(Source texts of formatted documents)
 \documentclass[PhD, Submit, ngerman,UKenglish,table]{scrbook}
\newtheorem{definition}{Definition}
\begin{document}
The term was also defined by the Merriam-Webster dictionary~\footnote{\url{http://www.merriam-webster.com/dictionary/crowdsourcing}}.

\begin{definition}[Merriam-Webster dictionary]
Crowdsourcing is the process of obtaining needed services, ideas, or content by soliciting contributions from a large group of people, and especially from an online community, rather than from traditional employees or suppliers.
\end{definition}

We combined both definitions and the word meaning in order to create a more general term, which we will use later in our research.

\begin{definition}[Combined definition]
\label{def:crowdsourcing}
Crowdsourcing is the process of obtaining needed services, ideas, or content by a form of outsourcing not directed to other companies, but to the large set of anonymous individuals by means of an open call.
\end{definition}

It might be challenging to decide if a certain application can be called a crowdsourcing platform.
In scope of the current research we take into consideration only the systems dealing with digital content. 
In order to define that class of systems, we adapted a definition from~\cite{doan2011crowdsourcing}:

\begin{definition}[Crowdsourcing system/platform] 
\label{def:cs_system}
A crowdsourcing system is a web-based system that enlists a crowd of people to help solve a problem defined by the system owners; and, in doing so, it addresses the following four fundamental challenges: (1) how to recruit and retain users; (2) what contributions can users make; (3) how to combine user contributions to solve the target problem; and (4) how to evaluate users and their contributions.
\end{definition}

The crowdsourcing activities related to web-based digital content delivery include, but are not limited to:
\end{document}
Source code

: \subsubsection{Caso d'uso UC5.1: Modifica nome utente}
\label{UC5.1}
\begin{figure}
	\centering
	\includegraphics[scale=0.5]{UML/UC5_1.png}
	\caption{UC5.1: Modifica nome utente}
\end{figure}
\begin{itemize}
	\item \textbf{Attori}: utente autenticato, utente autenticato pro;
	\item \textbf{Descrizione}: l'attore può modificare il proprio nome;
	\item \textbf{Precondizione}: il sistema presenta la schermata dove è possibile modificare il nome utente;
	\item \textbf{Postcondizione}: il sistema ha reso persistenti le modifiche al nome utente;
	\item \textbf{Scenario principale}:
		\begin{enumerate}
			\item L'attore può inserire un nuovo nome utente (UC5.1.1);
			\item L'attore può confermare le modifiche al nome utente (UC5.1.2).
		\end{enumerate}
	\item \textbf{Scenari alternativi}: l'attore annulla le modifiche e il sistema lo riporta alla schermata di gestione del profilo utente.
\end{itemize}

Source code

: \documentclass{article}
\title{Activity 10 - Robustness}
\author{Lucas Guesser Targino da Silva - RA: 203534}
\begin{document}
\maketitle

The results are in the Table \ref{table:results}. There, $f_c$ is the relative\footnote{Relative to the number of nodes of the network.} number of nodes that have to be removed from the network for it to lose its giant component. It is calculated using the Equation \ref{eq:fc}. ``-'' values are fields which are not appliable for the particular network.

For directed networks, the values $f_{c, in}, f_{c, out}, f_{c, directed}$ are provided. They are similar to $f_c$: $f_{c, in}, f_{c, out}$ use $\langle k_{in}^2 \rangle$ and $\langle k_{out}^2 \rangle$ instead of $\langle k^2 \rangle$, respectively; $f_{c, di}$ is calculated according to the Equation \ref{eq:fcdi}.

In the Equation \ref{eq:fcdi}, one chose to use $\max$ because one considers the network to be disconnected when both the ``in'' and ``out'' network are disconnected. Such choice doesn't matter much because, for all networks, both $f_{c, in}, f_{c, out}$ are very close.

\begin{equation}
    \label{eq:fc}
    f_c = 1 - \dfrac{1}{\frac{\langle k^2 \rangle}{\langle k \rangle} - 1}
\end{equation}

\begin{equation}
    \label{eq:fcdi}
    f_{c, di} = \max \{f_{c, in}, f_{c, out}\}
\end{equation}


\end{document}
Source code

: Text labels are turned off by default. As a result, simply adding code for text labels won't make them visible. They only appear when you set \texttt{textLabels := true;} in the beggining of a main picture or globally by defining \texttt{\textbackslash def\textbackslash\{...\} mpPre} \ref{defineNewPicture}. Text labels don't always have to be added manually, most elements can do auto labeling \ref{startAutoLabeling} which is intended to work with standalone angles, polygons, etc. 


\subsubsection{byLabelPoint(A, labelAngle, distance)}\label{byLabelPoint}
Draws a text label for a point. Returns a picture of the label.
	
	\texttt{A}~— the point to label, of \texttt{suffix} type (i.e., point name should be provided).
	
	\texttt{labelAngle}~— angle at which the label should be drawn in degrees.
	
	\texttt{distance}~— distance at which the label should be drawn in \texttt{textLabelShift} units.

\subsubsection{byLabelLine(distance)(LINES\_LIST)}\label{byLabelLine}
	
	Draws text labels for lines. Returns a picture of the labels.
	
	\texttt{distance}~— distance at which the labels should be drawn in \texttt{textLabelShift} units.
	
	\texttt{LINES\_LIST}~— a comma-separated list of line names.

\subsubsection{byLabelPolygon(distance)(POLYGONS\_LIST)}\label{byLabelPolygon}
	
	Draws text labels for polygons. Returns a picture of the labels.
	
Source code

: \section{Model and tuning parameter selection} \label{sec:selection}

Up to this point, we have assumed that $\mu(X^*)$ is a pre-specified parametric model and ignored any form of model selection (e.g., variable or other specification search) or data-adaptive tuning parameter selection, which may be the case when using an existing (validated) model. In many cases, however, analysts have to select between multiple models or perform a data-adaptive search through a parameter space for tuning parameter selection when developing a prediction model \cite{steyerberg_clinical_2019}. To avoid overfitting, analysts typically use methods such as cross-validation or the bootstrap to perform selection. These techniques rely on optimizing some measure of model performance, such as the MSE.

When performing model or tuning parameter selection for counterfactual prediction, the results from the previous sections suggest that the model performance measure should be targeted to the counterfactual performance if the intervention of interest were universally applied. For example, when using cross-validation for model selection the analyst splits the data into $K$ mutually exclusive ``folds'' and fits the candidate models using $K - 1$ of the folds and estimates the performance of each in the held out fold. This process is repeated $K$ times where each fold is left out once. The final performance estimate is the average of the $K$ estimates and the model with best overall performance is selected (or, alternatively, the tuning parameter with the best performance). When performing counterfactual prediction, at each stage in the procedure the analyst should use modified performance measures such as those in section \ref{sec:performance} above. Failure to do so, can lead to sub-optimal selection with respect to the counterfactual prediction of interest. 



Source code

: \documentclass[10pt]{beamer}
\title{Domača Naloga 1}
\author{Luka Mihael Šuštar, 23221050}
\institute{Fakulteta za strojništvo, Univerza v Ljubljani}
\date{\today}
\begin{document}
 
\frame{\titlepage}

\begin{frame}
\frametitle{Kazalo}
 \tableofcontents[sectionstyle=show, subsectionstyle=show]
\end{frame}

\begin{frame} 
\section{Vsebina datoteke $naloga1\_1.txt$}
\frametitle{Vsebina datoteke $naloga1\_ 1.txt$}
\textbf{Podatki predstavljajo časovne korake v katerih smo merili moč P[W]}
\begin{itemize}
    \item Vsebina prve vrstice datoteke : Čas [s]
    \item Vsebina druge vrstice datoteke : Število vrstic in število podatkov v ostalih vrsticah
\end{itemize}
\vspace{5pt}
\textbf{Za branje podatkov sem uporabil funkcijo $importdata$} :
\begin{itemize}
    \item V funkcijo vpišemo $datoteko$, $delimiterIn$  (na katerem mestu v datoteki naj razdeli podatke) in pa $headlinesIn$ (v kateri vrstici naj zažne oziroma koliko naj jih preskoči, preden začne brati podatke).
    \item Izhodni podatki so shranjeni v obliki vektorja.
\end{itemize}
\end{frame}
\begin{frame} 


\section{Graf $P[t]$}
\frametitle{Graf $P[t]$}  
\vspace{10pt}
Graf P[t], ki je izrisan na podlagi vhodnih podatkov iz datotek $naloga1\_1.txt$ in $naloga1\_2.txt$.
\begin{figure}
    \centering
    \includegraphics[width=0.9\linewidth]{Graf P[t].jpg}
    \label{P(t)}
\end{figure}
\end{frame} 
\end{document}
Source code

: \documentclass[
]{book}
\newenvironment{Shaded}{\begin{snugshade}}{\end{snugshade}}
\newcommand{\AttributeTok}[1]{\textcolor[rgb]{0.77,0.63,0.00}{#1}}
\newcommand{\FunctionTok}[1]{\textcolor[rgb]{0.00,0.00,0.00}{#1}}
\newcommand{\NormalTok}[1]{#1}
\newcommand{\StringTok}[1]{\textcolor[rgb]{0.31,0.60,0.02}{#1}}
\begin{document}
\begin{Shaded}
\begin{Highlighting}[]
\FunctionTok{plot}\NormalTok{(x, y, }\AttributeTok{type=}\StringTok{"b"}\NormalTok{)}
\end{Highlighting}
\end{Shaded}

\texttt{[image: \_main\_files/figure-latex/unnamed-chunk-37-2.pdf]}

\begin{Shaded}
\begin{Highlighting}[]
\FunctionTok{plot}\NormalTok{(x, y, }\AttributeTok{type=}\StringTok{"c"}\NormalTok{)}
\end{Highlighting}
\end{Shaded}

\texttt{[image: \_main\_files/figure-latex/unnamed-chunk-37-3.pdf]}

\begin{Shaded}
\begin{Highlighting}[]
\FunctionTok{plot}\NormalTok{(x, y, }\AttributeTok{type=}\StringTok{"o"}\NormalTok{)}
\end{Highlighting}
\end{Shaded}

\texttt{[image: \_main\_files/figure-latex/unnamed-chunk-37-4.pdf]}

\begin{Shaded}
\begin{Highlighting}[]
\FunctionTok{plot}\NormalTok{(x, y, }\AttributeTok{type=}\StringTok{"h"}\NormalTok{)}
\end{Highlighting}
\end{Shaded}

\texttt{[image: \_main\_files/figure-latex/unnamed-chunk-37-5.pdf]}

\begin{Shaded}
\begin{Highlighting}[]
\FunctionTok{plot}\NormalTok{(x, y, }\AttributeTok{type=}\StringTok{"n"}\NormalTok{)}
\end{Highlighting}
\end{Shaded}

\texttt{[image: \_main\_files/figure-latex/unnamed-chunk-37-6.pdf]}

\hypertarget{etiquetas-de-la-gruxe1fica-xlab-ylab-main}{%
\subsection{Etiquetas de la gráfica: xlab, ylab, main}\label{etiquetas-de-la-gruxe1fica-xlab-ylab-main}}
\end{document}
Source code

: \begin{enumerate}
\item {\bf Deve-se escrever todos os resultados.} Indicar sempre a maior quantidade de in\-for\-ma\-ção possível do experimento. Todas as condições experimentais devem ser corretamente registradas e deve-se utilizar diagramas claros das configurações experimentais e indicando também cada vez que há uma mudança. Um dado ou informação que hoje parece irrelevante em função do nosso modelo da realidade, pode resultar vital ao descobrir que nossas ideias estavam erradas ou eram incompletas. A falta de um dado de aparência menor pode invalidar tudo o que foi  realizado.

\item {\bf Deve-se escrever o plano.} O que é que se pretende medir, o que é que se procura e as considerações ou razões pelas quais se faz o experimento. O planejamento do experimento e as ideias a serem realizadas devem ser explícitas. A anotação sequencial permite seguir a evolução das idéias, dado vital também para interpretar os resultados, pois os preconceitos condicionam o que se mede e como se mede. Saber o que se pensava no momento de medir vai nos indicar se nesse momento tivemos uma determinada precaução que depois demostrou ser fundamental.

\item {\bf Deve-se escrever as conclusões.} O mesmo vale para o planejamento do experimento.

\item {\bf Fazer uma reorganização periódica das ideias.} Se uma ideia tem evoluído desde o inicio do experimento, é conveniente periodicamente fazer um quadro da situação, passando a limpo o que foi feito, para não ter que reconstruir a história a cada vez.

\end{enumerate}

### Work request
Check each line of the entries above for the word "Draws". List the ones that have it.

### Result
Draws a text label for a point. Returns a picture of the label.
	Draws text labels for lines. Returns a picture of the labels.
	Draws text labels for polygons. Returns a picture of the labels.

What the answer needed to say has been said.